> _What to do_
Before you return the lines below, strip out any images and keep every word as written.

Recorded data

****

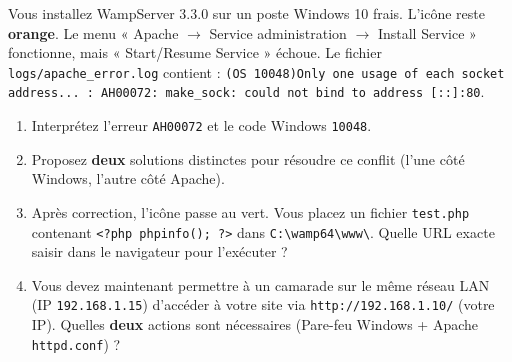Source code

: \documentclass[11pt]{article}
\begin{document}
\begin{exercice}
Vous installez WampServer 3.3.0 sur un poste Windows 10 frais. L'icône reste \textbf{orange}. Le menu « Apache $\rightarrow$ Service administration $\rightarrow$ Install Service » fonctionne, mais « Start/Resume Service » échoue. Le fichier \texttt{logs/apache\_error.log} contient : \texttt{(OS 10048)Only one usage of each socket address... : AH00072: make\_sock: could not bind to address [::]:80}.
\begin{enumerate}
\item Interprétez l'erreur \texttt{AH00072} et le code Windows \texttt{10048}.
\item Proposez \textbf{deux} solutions distinctes pour résoudre ce conflit (l'une côté Windows, l'autre côté Apache).
\item Après correction, l'icône passe au vert. Vous placez un fichier \texttt{test.php} contenant \texttt{<?php phpinfo(); ?>} dans \texttt{C:\textbackslash wamp64\textbackslash www\textbackslash}. Quelle URL exacte saisir dans le navigateur pour l'exécuter ?
\item Vous devez maintenant permettre à un camarade sur le même réseau LAN (IP \texttt{192.168.1.15}) d'accéder à votre site via \texttt{http://192.168.1.10/} (votre IP). Quelles \textbf{deux} actions sont nécessaires (Pare-feu Windows + Apache \texttt{httpd.conf}) ?
\end{enumerate}
\end{exercice}
\end{document}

****

> _Solution_
Source code

: \documentclass[11pt]{article}
\begin{document}
\begin{exercice}
Vous installez WampServer 3.3.0 sur un poste Windows 10 frais. L'icône reste \textbf{orange}. Le menu « Apache $\rightarrow$ Service administration $\rightarrow$ Install Service » fonctionne, mais « Start/Resume Service » échoue. Le fichier \texttt{logs/apache\_error.log} contient : \texttt{(OS 10048)Only one usage of each socket address... : AH00072: make\_sock: could not bind to address [::]:80}.
\begin{enumerate}
\item Interprétez l'erreur \texttt{AH00072} et le code Windows \texttt{10048}.
\item Proposez \textbf{deux} solutions distinctes pour résoudre ce conflit (l'une côté Windows, l'autre côté Apache).
\item Après correction, l'icône passe au vert. Vous placez un fichier \texttt{test.php} contenant \texttt{<?php phpinfo(); ?>} dans \texttt{C:\textbackslash wamp64\textbackslash www\textbackslash}. Quelle URL exacte saisir dans le navigateur pour l'exécuter ?
\item Vous devez maintenant permettre à un camarade sur le même réseau LAN (IP \texttt{192.168.1.15}) d'accéder à votre site via \texttt{http://192.168.1.10/} (votre IP). Quelles \textbf{deux} actions sont nécessaires (Pare-feu Windows + Apache \texttt{httpd.conf}) ?
\end{enumerate}
\end{exercice}
\end{document}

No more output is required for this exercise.